Furthermore, as was the case with Job, we know from this statement that either Laban himself was a skilled musician or someone else in his home was skilled at singing and playing musical instruments or both Laban and others were musicians. In fact, the mention of two different instruments that cannot be played at the same time by one person almost certainly points to at least two skilled musicians in Laban’s household (unless the same person first played one instrument and then the other).
In connection with the musical references in Job, this text further shows us that singing to musical instruments was commonplace among pagan people by this time in history.

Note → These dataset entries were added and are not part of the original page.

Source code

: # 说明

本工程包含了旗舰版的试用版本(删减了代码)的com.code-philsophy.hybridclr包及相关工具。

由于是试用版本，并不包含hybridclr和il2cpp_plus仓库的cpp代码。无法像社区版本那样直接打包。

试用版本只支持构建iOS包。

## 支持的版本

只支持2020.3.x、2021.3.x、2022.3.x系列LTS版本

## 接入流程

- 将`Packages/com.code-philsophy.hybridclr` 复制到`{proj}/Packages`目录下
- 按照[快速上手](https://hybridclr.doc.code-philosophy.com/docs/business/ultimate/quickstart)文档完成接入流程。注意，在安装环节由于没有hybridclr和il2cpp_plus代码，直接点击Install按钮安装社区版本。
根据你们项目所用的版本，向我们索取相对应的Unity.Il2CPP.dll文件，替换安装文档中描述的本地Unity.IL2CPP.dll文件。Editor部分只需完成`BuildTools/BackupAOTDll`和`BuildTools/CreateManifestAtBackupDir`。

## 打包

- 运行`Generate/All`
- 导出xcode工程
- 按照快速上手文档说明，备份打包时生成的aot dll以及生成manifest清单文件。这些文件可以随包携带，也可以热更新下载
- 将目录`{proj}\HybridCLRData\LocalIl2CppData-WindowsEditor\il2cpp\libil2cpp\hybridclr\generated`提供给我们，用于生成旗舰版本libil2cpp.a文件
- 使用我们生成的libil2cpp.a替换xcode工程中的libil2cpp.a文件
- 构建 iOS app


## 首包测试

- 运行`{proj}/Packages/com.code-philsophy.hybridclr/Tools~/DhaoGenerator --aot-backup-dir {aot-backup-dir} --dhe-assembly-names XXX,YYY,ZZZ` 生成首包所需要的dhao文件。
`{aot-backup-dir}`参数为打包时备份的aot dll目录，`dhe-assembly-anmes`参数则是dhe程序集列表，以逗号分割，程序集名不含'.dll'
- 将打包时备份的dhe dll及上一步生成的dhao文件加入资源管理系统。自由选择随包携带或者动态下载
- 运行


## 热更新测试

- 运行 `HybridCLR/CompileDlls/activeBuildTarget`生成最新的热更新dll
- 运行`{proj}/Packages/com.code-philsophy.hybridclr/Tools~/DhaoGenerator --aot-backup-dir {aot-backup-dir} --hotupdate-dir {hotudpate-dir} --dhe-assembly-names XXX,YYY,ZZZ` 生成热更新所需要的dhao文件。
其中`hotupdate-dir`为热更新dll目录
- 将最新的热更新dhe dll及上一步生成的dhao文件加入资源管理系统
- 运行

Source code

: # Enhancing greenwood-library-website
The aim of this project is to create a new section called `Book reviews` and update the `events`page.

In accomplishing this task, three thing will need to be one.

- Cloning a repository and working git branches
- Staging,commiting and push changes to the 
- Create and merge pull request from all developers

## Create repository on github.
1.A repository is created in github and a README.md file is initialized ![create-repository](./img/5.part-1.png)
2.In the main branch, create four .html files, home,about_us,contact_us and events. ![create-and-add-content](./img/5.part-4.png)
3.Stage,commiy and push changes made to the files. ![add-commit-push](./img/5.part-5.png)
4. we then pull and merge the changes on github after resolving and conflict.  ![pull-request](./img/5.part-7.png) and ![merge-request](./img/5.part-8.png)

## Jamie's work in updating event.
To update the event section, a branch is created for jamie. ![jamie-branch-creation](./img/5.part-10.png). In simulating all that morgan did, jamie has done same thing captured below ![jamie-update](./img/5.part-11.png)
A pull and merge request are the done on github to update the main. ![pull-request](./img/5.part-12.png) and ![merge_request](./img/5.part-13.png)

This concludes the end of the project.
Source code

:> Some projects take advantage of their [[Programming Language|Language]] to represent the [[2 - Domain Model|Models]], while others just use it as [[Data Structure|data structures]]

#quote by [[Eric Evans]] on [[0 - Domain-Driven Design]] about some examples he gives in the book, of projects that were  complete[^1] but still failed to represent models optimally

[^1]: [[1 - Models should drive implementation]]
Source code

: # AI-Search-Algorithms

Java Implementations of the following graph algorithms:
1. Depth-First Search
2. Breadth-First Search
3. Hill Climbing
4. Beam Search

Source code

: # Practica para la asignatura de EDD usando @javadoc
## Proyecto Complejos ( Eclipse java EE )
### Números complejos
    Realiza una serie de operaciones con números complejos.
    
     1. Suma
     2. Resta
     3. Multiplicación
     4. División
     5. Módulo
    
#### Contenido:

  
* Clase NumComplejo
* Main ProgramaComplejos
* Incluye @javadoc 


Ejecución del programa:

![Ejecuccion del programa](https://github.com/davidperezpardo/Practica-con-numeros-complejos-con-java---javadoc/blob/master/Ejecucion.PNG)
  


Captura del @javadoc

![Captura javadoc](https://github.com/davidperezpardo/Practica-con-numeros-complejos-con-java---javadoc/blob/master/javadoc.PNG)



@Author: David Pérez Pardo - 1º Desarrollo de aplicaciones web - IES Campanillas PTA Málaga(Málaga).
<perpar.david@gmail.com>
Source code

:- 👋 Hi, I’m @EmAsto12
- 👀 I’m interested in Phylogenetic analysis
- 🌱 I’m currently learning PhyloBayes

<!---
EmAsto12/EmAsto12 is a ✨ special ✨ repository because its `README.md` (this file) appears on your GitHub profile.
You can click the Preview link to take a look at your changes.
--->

Scripture presents at least some aspect of music as originating in the ungodly line of Cain (Gen. 4:21 mentions a stringed instrument and a wind instrument). Because God destroyed all humanity in the Flood except for Noah and seven members of his family (1 Pet. 3:20), Noah and his family apparently played a vital role in the preservation of human knowledge about music. All human music after the Flood would seem, therefore, to have to have had in some manner its origins in the musical knowledge and activity of these eight survivors of the Flood.
After the flood, by the time of Job, we know that singing to instrumental accompaniment was commonplace among humans (Job 27:12). Wicked people had at least three types of musical instruments at this time: percussion (“timbrel”), stringed (“harp”), and wind (“organ”) instruments. The greater diversity of instruments mentioned here points to an advance from the two instruments mentioned in Genesis 4.
Both God’s people and the wicked were skilled musicians at least from the time of Job onward. Later, in the time of Jacob, singing accompanied by musical instruments was part of a well-established practice of sending off departing family members (Gen 31:27).
This examination of the biblical chronology of early music reveals that human knowledge and practice of music, both instrumental and vocal, was well developed before the Hebrews departed (in the Exodus) from their bondage in Egypt. This fact has important bearing on how we must interpret the references to music found in the book of Exodus, which after Genesis and Job provides us with the next earliest information about early human music.
 Cf. NET Job 21:12 They sing to the accompaniment of tambourine and harp, and make merry to the sound of the flute. The NET Notes for Job 21:12 explain why this verse teaches us about people singing to musical instruments: “29 tn The verb is simply ‘they take up [or lift up],’ but the understood object is ‘their voices,’ and so it means ‘they sing.’”
 The Hebrew verb rendered “sang” in this verse is not necessarily a word always pertaining to music; all major translations, however, render it as signifying singing in this verse (KJV, NAU, NKJ, ESV, NIV, and CSB).